=== Section Start ===

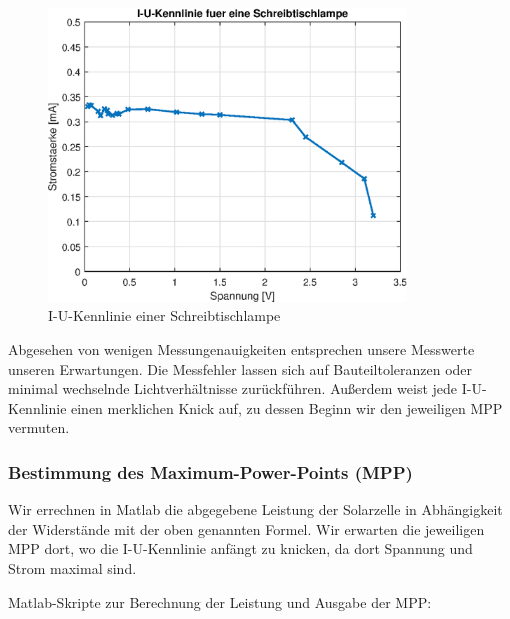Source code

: \begin{figure}[htb]
\centering
\includegraphics[width=9.5cm]{pictures/I-U/Schreibtischlampe-UI.eps}
\caption{I-U-Kennlinie einer Schreibtischlampe}
\label{fig:I_U_Schreibtischlampe}
\end{figure}


Abgesehen von wenigen Messungenauigkeiten entsprechen unsere Messwerte unseren Erwartungen.
Die Messfehler lassen sich auf Bauteiltoleranzen oder minimal wechselnde Lichtverhältnisse zurückführen.
Außerdem weist jede I-U-Kennlinie einen merklichen Knick auf, zu dessen Beginn wir den jeweiligen MPP vermuten.

\subsubsection{Bestimmung des Maximum-Power-Points (MPP)}


Wir errechnen in Matlab die abgegebene Leistung der Solarzelle in Abhängigkeit der Widerstände mit der oben genannten Formel.
Wir erwarten die jeweiligen MPP dort, wo die I-U-Kennlinie anfängt zu knicken, da dort Spannung und Strom maximal sind.

Matlab-Skripte zur Berechnung der Leistung und Ausgabe der MPP:




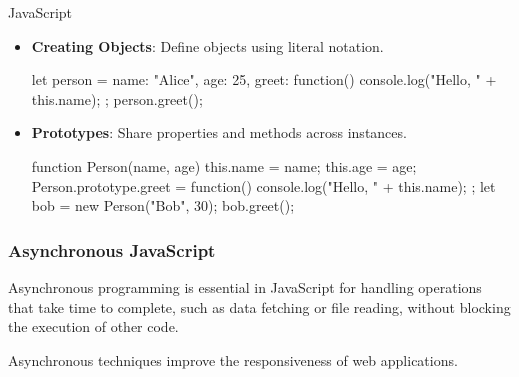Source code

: \begin{notes}{JavaScript}
\begin{highlight}
        \begin{itemize}
            \item \textbf{Creating Objects}: Define objects using literal notation.
    \begin{code}[JavaScript]
    let person = {
        name: "Alice",
        age: 25,
        greet: function() {
            console.log("Hello, " + this.name);
        }
    };
    person.greet();
    \end{code}
            \item \textbf{Prototypes}: Share properties and methods across instances.
    \begin{code}[JavaScript]
    function Person(name, age) {
        this.name = name;
        this.age = age;
    }
    Person.prototype.greet = function() {
        console.log("Hello, " + this.name);
    };
    let bob = new Person("Bob", 30);
    bob.greet();
    \end{code}
        \end{itemize}
    
    \end{highlight}
    
    \subsubsection*{Asynchronous JavaScript}
    
    Asynchronous programming is essential in JavaScript for handling operations that take time to complete, such as data fetching or file reading, without blocking the execution of other code.
    
    \begin{highlight}
    
        Asynchronous techniques improve the responsiveness of web applications.
        

\end{highlight}
\end{notes}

=== Section End ===

> _WORK TO COMPLETE_: Wherever the word "Leistung" occurs in a line of the listing, copy that line.

> _YOUR RESPONSE_:
Wir errechnen in Matlab die abgegebene Leistung der Solarzelle in Abhängigkeit der Widerstände mit der oben genannten Formel.
Matlab-Skripte zur Berechnung der Leistung und Ausgabe der MPP:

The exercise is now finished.